Dies war der Grund, weshalb er am Donnerstagnachmittag vor dem Haus der Evans stand und es anschaute. Er war nicht zu übersehen, dass sie reich waren. Dies sah man nicht nur am Haus, sondern auch an den Klamotten, die Ryan und Sharpay in der Schule trugen. Sie sahen schon glamourös aus. Er ging zur Haustür, wartete eine Sekunde und klopfte dann an.
Es dauerte ungefähr eine Minute, bis er jemanden auf der anderen Seite kommen hörte. Die Tür wurde geöffnet und zeigte einen Mann, den Troy nicht kannte, der jedoch nur Mr. Evans sein konnte.
„Kann ich dir helfen", fragte Mr. Evans und musterte Troy neugierig.
„Ja. Hallo", Troy machte ein Pause und sprach dann weiter, „Mein Name ist Troy Bolton und ich suche nach Sharpay. Ist sie da?"
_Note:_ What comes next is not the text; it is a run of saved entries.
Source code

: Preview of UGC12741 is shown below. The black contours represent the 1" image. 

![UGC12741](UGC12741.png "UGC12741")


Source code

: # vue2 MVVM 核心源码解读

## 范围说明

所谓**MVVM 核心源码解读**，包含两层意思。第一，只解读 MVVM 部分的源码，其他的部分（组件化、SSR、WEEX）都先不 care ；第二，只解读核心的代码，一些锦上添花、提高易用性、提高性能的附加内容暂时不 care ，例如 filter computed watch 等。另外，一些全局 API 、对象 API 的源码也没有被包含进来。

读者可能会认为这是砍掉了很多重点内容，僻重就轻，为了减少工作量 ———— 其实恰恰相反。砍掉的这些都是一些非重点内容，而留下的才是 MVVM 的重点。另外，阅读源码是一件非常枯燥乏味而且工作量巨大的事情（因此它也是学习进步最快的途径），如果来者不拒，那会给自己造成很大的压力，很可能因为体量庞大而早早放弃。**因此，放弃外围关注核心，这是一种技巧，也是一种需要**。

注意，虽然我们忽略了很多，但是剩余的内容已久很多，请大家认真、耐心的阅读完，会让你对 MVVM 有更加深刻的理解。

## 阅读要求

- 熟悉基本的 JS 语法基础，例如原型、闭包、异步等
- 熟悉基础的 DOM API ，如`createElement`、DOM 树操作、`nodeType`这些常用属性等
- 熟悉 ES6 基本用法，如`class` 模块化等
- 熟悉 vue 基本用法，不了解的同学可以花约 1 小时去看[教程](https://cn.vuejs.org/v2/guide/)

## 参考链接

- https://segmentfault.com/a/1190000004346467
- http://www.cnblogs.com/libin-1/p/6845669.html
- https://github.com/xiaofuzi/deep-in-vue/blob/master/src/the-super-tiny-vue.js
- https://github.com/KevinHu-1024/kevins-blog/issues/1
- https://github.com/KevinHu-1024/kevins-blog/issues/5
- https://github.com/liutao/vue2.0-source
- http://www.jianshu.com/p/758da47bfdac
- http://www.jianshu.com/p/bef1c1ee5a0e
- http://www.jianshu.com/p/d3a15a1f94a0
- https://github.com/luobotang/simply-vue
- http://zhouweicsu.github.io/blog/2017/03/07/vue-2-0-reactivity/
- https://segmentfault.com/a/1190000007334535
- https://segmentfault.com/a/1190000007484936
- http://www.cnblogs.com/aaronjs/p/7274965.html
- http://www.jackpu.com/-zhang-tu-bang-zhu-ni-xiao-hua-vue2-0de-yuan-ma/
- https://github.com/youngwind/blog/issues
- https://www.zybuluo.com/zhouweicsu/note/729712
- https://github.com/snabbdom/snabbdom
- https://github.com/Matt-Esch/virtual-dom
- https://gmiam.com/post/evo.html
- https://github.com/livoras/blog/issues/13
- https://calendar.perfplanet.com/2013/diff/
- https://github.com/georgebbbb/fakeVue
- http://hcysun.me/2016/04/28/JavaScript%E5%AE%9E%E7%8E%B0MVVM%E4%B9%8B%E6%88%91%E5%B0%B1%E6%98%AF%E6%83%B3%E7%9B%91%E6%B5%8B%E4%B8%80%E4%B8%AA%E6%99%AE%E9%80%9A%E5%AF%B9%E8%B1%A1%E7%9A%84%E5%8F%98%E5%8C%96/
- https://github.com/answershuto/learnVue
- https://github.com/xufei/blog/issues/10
„Nein", sagte Mr. Evans nur, „Was willst du von ihr? Ist es wichtig?"
„Ich bin ihr Projektpartner in Geschichte. Und wir müssen daran weiterarbeiten sonst fallen wir durch. Könnten sie ihr ausrichten, dass ich hier war und sie mich bitte anrufen soll?"
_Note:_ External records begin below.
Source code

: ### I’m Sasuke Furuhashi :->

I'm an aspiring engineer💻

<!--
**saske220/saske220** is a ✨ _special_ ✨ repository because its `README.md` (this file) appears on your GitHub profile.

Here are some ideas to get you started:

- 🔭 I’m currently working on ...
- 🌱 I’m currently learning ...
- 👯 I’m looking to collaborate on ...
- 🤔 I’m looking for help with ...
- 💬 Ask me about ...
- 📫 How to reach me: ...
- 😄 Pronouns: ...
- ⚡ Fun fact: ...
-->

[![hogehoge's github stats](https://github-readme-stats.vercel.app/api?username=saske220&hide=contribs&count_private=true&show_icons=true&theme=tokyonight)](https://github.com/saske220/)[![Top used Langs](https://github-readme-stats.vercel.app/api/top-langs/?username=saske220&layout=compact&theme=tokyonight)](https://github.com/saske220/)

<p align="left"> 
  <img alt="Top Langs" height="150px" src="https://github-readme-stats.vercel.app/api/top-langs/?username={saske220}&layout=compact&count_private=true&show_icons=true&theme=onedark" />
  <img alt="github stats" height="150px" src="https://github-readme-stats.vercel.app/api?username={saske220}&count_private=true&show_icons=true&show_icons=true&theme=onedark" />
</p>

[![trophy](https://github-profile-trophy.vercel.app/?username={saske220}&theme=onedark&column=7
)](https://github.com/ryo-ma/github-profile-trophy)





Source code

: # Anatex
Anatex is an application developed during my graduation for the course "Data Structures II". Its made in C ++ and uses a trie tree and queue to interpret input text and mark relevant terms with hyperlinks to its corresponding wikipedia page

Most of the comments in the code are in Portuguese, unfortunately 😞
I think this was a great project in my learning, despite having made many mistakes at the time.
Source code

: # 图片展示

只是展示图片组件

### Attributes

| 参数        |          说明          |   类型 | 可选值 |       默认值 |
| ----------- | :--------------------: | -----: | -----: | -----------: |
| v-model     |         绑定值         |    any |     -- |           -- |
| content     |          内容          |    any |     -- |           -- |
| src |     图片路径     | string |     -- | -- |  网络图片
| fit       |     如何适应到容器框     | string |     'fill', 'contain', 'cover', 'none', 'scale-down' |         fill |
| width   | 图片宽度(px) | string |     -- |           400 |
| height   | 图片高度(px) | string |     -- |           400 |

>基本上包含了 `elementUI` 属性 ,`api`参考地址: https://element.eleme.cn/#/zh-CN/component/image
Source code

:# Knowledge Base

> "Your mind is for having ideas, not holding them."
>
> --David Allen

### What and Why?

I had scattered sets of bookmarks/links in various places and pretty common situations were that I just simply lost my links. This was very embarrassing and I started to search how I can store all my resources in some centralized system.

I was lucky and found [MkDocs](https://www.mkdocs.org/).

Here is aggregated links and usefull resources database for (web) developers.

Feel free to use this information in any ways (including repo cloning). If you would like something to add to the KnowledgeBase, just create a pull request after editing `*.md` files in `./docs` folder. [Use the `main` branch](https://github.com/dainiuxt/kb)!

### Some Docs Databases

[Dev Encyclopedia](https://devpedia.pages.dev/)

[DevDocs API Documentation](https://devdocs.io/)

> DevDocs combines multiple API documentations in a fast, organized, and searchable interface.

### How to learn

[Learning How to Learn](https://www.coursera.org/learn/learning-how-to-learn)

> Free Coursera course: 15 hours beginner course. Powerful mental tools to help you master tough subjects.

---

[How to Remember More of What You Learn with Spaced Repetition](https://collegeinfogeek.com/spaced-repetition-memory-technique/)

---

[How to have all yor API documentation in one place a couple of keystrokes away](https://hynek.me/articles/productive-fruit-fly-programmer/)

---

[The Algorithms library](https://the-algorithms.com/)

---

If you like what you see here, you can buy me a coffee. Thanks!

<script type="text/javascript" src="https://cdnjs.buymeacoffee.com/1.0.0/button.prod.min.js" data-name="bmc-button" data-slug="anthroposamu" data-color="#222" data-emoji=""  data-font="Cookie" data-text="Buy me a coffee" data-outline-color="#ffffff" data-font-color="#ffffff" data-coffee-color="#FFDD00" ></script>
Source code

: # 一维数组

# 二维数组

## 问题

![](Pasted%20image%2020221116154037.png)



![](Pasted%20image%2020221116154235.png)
„Warte. Ihr fallt durch, wenn ihr es nicht schafft?", fragte Mr. Evans.
„Ja, sir."
„Dann komm rein mein Junge." Und bevor Troy irgendetwas sagen konnte, zog ihn Mr. Evans ins Haus und platzierte ihn auf der Couch.
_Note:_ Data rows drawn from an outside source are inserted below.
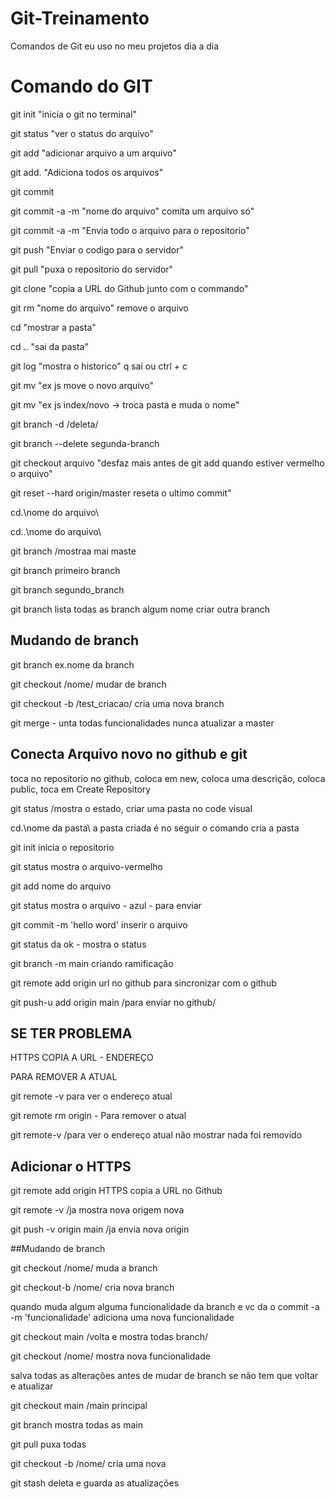 # Git-Treinamento
 Comandos de Git eu uso no meu projetos dia a dia
 
# Comando do GIT
git init "inicia o git no terminal"

git status "ver o status do arquivo"

git add "adicionar arquivo a um arquivo"

git add. "Adiciona todos os arquivos"

git commit

git commit -a -m "nome do arquivo" comita um arquivo só"

git commit -a -m "Envia todo o arquivo para o repositorio"

git push "Enviar o codigo para o servidor"

git pull "puxa o repositorio do servidor"

git clone "copia a URL do Github junto com o commando"

git rm "nome do arquivo" remove o arquivo

cd "mostrar a pasta"

cd .. "sai da pasta"

git log "mostra o historico" q sai ou ctrl + c

git mv "ex js move o novo arquivo"

git mv "ex js index/novo -> troca pasta e muda o nome"

git branch -d /deleta/

git branch --delete segunda-branch

git checkout arquivo "desfaz mais antes de git add quando estiver vermelho o arquivo"

git reset --hard origin/master reseta o ultimo commit"

cd.\nome do arquivo\

cd..\nome do arquivo\

git branch /mostraa mai maste

git branch primeiro branch

git branch segundo_branch

git branch lista todas as branch algum nome criar outra branch

## Mudando de branch

git branch ex.nome da branch

git checkout /nome/ mudar de branch

git checkout -b /test_criacao/ cria uma nova branch

git merge - unta todas funcionalidades nunca atualizar a master

## Conecta Arquivo novo no github e git

toca no repositorio no github, coloca em new, coloca uma descrição, coloca public, toca em Create Repository

git status /mostra o estado, criar uma pasta no code visual

cd.\nome da pasta\ a pasta criada é no seguir o comando cria a pasta

git init inicia o repositorio 

git status mostra o arquivo-vermelho 

git add nome do arquivo

git status mostra o arquivo - azul - para enviar

git commit -m 'hello word' inserir o arquivo

git status da ok - mostra o status

git branch -m main criando ramificação

git remote add origin url no github para sincronizar com o github

git push-u add origin main /para enviar no github/

## SE TER PROBLEMA 

HTTPS COPIA A URL - ENDEREÇO

PARA REMOVER A ATUAL

git remote -v para ver o endereço atual

git remote rm origin - Para remover o atual

git remote-v /para ver o endereço atual não mostrar nada foi removido 

## Adicionar o HTTPS

git remote add origin HTTPS copia a URL no Github

git remote -v /ja mostra nova origem nova

git push -v origin main /ja envia nova origin

##Mudando de branch

git checkout /nome/ muda a branch

git checkout-b /nome/ cria nova branch

quando muda algum alguma funcionalidade da branch e vc da o commit -a -m 'funcionalidade' adiciona uma nova funcionalidade

git checkout main /volta e mostra todas branch/

git checkout /nome/ mostra nova funcionalidade

salva todas as alterações antes de mudar de branch se não tem que voltar e atualizar

git checkout main /main principal

git branch mostra todas as main

git pull puxa todas

git checkout -b /nome/ cria uma nova

git stash deleta e guarda as atualizações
„Ich bin oben am arbeiten. Du kannst dir entweder Obst nehmen oder auch fernsehen. Sharpay müsste eigentlich bald daheim sein. Warte auf sie und ihr könnt hier an euerem Projekt arbeiten." Troy nickte nur und schaute Mr. Evans nach, der das Zimmer verließ. Er fühlte sich merkwürdig fremd. Er saß in Sharpays Haus. Sie würde ihn auf der Stelle töten, wenn sie von dem was sie gerade tat, heimkommt. Plötzlich viel ihm ein Bild auf dem Regal ins Auge. Er stand auf und betrachtete es. Es war ohne Zweifel ein Familienpotrait. Ein sehr altes, da eine Frau mit drauf war. Sie hatte Schulterlanges Haar und blaue Augen. Sie sah Ryan sehr ähnlich woraus Troy assoziierte, dass es ihre Mutter Charlotte sein musste. Er begann am Regal entlang zu laufen, um die anderen Bilder anzuschauen. Er bemerkte bald das es aus jedem Jahr ein solches Familienpotrait gab. Als er das neuste betrachtete, bemerkte er, dass nur noch drei Leute drauf waren. Sharpay, Ryan und Paul Evans.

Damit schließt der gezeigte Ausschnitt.